Top of Dataset extract
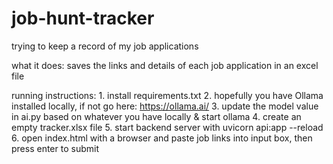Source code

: # job-hunt-tracker
trying to keep a record of my job applications

what it does:
    saves the links and details of each job application in an excel file

running instructions:
    1. install requirements.txt
    2. hopefully you have Ollama installed locally, if not go here: https://ollama.ai/
    3. update the model value in ai.py based on whatever you have locally & start ollama
    4. create an empty tracker.xlsx file
    5. start backend server with uvicorn api:app --reload
    6. open index.html with a browser and paste job links into input box, then press enter to submit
Bottom of Dataset extract
In the data above, find the line containing "4. create an empty tracker.xlsx file", then copy it and every later line exactly.

Exercise result »
    4. create an empty tracker.xlsx file
    5. start backend server with uvicorn api:app --reload
    6. open index.html with a browser and paste job links into input box, then press enter to submit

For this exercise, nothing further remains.